### PROVIDED RECORDS
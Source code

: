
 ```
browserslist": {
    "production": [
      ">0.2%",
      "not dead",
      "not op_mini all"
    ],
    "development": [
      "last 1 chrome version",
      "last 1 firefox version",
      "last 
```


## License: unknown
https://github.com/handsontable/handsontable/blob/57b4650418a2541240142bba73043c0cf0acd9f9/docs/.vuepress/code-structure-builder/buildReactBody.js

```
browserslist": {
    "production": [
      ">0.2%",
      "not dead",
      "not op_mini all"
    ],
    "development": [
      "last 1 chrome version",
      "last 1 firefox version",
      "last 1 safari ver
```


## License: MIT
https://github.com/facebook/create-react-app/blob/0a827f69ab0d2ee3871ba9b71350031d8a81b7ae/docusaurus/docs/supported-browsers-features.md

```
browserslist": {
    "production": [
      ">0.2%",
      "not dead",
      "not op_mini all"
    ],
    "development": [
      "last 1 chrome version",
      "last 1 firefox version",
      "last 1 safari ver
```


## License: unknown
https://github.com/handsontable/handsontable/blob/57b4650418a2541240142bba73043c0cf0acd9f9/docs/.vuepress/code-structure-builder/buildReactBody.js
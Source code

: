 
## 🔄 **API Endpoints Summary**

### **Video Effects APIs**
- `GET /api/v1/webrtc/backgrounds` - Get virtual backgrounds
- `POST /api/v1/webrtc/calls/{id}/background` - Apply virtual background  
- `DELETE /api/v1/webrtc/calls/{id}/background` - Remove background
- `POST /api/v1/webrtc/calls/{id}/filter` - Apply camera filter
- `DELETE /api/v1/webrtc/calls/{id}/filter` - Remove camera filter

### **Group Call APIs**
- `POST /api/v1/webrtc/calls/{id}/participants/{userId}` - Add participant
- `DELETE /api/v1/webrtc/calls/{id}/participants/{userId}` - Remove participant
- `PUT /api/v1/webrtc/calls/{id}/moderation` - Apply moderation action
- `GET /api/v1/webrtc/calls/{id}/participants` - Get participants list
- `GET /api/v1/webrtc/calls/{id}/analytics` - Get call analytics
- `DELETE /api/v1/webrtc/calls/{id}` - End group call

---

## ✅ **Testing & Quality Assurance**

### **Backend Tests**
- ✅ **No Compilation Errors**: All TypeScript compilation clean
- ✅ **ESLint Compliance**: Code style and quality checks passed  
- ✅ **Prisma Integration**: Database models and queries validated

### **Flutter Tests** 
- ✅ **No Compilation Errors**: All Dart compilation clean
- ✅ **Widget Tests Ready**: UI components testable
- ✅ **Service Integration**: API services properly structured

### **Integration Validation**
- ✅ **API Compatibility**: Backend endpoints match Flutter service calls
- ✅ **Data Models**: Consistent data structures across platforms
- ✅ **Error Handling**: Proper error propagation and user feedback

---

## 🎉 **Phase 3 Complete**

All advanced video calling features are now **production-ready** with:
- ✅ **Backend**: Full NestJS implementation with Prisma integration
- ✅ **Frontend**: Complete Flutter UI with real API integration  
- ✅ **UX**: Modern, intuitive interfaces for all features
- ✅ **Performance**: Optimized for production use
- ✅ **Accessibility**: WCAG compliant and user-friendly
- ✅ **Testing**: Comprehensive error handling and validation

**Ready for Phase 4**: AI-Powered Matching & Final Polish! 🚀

### WORK INSTRUCTION
All lines in the data above from the one with "Apply moderation action" through the one with "All advanced video" must be repeated exactly, and no others.

### ANSWER SPACE
- `PUT /api/v1/webrtc/calls/{id}/moderation` - Apply moderation action
- `GET /api/v1/webrtc/calls/{id}/participants` - Get participants list
- `GET /api/v1/webrtc/calls/{id}/analytics` - Get call analytics
- `DELETE /api/v1/webrtc/calls/{id}` - End group call

---

## ✅ **Testing & Quality Assurance**

### **Backend Tests**
- ✅ **No Compilation Errors**: All TypeScript compilation clean
- ✅ **ESLint Compliance**: Code style and quality checks passed  
- ✅ **Prisma Integration**: Database models and queries validated

### **Flutter Tests** 
- ✅ **No Compilation Errors**: All Dart compilation clean
- ✅ **Widget Tests Ready**: UI components testable
- ✅ **Service Integration**: API services properly structured

### **Integration Validation**
- ✅ **API Compatibility**: Backend endpoints match Flutter service calls
- ✅ **Data Models**: Consistent data structures across platforms
- ✅ **Error Handling**: Proper error propagation and user feedback

---

## 🎉 **Phase 3 Complete**

All advanced video calling features are now **production-ready** with:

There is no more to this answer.